Dreamer: Anna Single American-European female in her late teens.

I remember dreams from a very young age, about 1 1/2 years old. I remember two of them in detail. This is one I dreamed when I was little. It starts with me being chased by a fly with a long thin tail, throwing red darts at me, using its tail. This is behind the house I grew up in, and I am not much older than I can walk. I feel that the fly is really mean. I get struck to the ground and I have a blackout. When I come-to in the dream, I am surrounded by red darts in several rows of circles, almost like a dartboard. When I try to pull up one of the darts I find the plastic feathers sharp as razors. Usually the dream ends here, but the last time it continued. I pull the darts up, and hold them by the point in a way that would have hurt me in real life. I start looking for the fly and find it sleeping in a house made of glass, not larger than a doll's house. I smash the glasshouse and feel that it is all over, so I run around the corner towards the front door, and there is my mother, father, sister, brother, godmother and her son. I run happily into their arms. And so I wake up. It feels much like the happy ending in a movie.

Other than my dreams, I don't have any memories from that age really, but later on I've experienced a lot.

In another dream from that same time, we're going down to a pub, with a staircase with a middle part with big human living dolls. We pass them, but on the way up I talk to one who convinces me to become a doll like them. They put me down in a sofa and I change my mind and try to scream but it isn't possible. They throw pieces of cloth over me, and I become one. One of the big men dolls picks me up and throws me gaily in the air. My family passes up the stairs, watches and just smiles, disappearing in the bright light of the day outside and I am stuck there forever. Nice, isn't it? I usually come up with explanations about my dreams. It may take days or weeks and then I often forget about them. This one, not really. Maybe I was in a phase of discovering that not everything is what it looks like, a fly who is NOT harmless, I cut my self where I think I'll be safe, but that seems a bit far fetched.

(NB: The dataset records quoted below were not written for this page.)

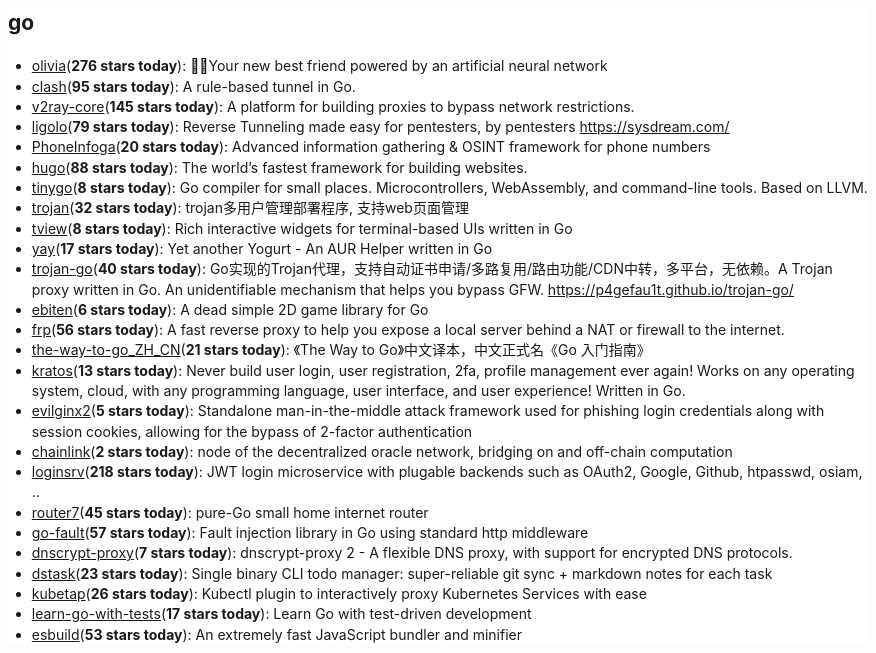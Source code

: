 ## go
+ [olivia](https://github.com/olivia-ai/olivia)(**276 stars today**): 💁‍♀️Your new best friend powered by an artificial neural network
+ [clash](https://github.com/Dreamacro/clash)(**95 stars today**): A rule-based tunnel in Go.
+ [v2ray-core](https://github.com/v2ray/v2ray-core)(**145 stars today**): A platform for building proxies to bypass network restrictions.
+ [ligolo](https://github.com/sysdream/ligolo)(**79 stars today**): Reverse Tunneling made easy for pentesters, by pentesters https://sysdream.com/
+ [PhoneInfoga](https://github.com/sundowndev/PhoneInfoga)(**20 stars today**): Advanced information gathering & OSINT framework for phone numbers
+ [hugo](https://github.com/gohugoio/hugo)(**88 stars today**): The world’s fastest framework for building websites.
+ [tinygo](https://github.com/tinygo-org/tinygo)(**8 stars today**): Go compiler for small places. Microcontrollers, WebAssembly, and command-line tools. Based on LLVM.
+ [trojan](https://github.com/Jrohy/trojan)(**32 stars today**): trojan多用户管理部署程序, 支持web页面管理
+ [tview](https://github.com/rivo/tview)(**8 stars today**): Rich interactive widgets for terminal-based UIs written in Go
+ [yay](https://github.com/Jguer/yay)(**17 stars today**): Yet another Yogurt - An AUR Helper written in Go
+ [trojan-go](https://github.com/p4gefau1t/trojan-go)(**40 stars today**): Go实现的Trojan代理，支持自动证书申请/多路复用/路由功能/CDN中转，多平台，无依赖。A Trojan proxy written in Go. An unidentifiable mechanism that helps you bypass GFW. https://p4gefau1t.github.io/trojan-go/
+ [ebiten](https://github.com/hajimehoshi/ebiten)(**6 stars today**): A dead simple 2D game library for Go
+ [frp](https://github.com/fatedier/frp)(**56 stars today**): A fast reverse proxy to help you expose a local server behind a NAT or firewall to the internet.
+ [the-way-to-go_ZH_CN](https://github.com/unknwon/the-way-to-go_ZH_CN)(**21 stars today**): 《The Way to Go》中文译本，中文正式名《Go 入门指南》
+ [kratos](https://github.com/ory/kratos)(**13 stars today**): Never build user login, user registration, 2fa, profile management ever again! Works on any operating system, cloud, with any programming language, user interface, and user experience! Written in Go.
+ [evilginx2](https://github.com/kgretzky/evilginx2)(**5 stars today**): Standalone man-in-the-middle attack framework used for phishing login credentials along with session cookies, allowing for the bypass of 2-factor authentication
+ [chainlink](https://github.com/smartcontractkit/chainlink)(**2 stars today**): node of the decentralized oracle network, bridging on and off-chain computation
+ [loginsrv](https://github.com/tarent/loginsrv)(**218 stars today**): JWT login microservice with plugable backends such as OAuth2, Google, Github, htpasswd, osiam, ..
+ [router7](https://github.com/rtr7/router7)(**45 stars today**): pure-Go small home internet router
+ [go-fault](https://github.com/github/go-fault)(**57 stars today**): Fault injection library in Go using standard http middleware
+ [dnscrypt-proxy](https://github.com/DNSCrypt/dnscrypt-proxy)(**7 stars today**): dnscrypt-proxy 2 - A flexible DNS proxy, with support for encrypted DNS protocols.
+ [dstask](https://github.com/naggie/dstask)(**23 stars today**): Single binary CLI todo manager: super-reliable git sync + markdown notes for each task
+ [kubetap](https://github.com/soluble-ai/kubetap)(**26 stars today**): Kubectl plugin to interactively proxy Kubernetes Services with ease
+ [learn-go-with-tests](https://github.com/quii/learn-go-with-tests)(**17 stars today**): Learn Go with test-driven development
+ [esbuild](https://github.com/evanw/esbuild)(**53 stars today**): An extremely fast JavaScript bundler and minifier
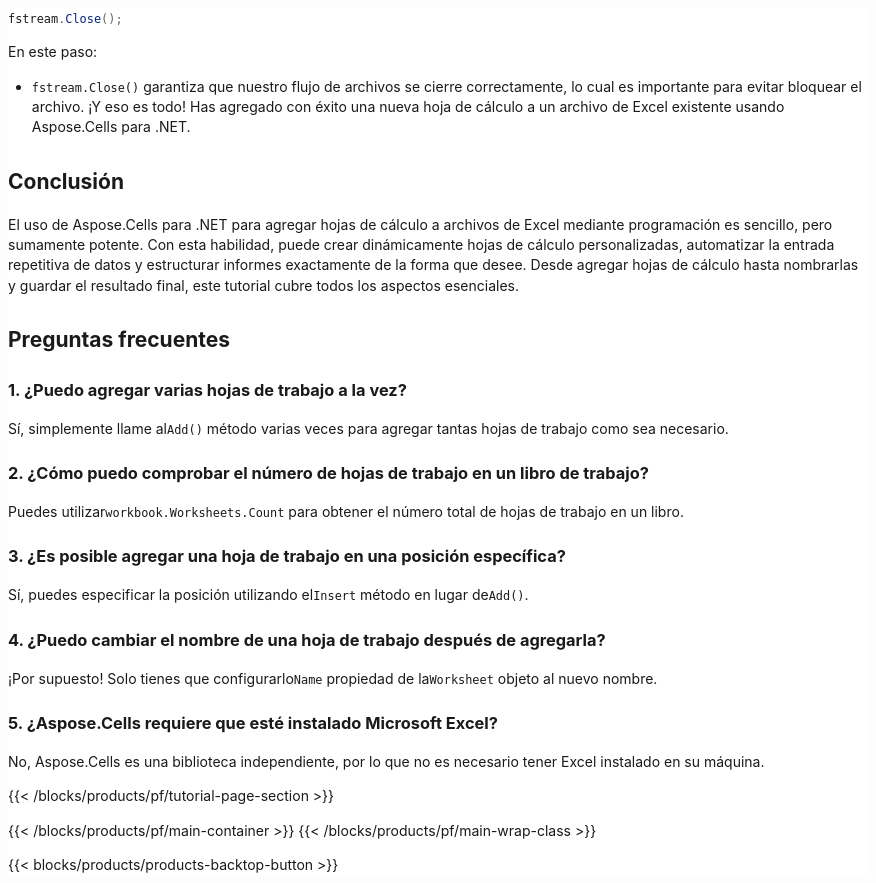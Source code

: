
 ```csharp
fstream.Close();
```
En este paso:
- `fstream.Close()` garantiza que nuestro flujo de archivos se cierre correctamente, lo cual es importante para evitar bloquear el archivo.
¡Y eso es todo! Has agregado con éxito una nueva hoja de cálculo a un archivo de Excel existente usando Aspose.Cells para .NET.
## Conclusión
El uso de Aspose.Cells para .NET para agregar hojas de cálculo a archivos de Excel mediante programación es sencillo, pero sumamente potente. Con esta habilidad, puede crear dinámicamente hojas de cálculo personalizadas, automatizar la entrada repetitiva de datos y estructurar informes exactamente de la forma que desee. Desde agregar hojas de cálculo hasta nombrarlas y guardar el resultado final, este tutorial cubre todos los aspectos esenciales.
## Preguntas frecuentes
### 1. ¿Puedo agregar varias hojas de trabajo a la vez?
 Sí, simplemente llame al`Add()` método varias veces para agregar tantas hojas de trabajo como sea necesario.
### 2. ¿Cómo puedo comprobar el número de hojas de trabajo en un libro de trabajo?
 Puedes utilizar`workbook.Worksheets.Count` para obtener el número total de hojas de trabajo en un libro.
### 3. ¿Es posible agregar una hoja de trabajo en una posición específica?
 Sí, puedes especificar la posición utilizando el`Insert` método en lugar de`Add()`.
### 4. ¿Puedo cambiar el nombre de una hoja de trabajo después de agregarla?
 ¡Por supuesto! Solo tienes que configurarlo`Name` propiedad de la`Worksheet` objeto al nuevo nombre.
### 5. ¿Aspose.Cells requiere que esté instalado Microsoft Excel?
No, Aspose.Cells es una biblioteca independiente, por lo que no es necesario tener Excel instalado en su máquina.

{{< /blocks/products/pf/tutorial-page-section >}}

{{< /blocks/products/pf/main-container >}}
{{< /blocks/products/pf/main-wrap-class >}}

{{< blocks/products/products-backtop-button >}}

This dream is the one that I remember the most, and it shows up in my thoughts very often. I am 4 or 5 years old. I am standing in the hall to our bedrooms with my father, my sister and my mother. My mother is holding the neighbours' golden retriever in a band. We all know that there is something or someone in the kitchen. My sister is sent to see what it is. I can see through her eyes when she enters the kitchen through one of our two entrances. By the table she finds a man standing, wearing ordinary clothes, but instead of a human head he's got a black head, rounded at the top, but with a straight flat bottom. It comes to me that it is the shape of a gravestone, and with two shiny yellow eyes staring at her (me). She screams and runs past it, through the other door and comes back to us. My father decides that we should leave, move out of the house. So we start walking out past the hallway and out through the door. First my father, then my mother, then my sister. Passing on my way out, I see the creature putting on his shoes. He puts his finger to his non-existing lips and hushes me. I nod, and leave quietly. I know that I dreamt this several times at that age. This dream makes no sense at all to me. I am fascinated by dreams like but these past nights they have been too intense. I can't get the pictures out of my head.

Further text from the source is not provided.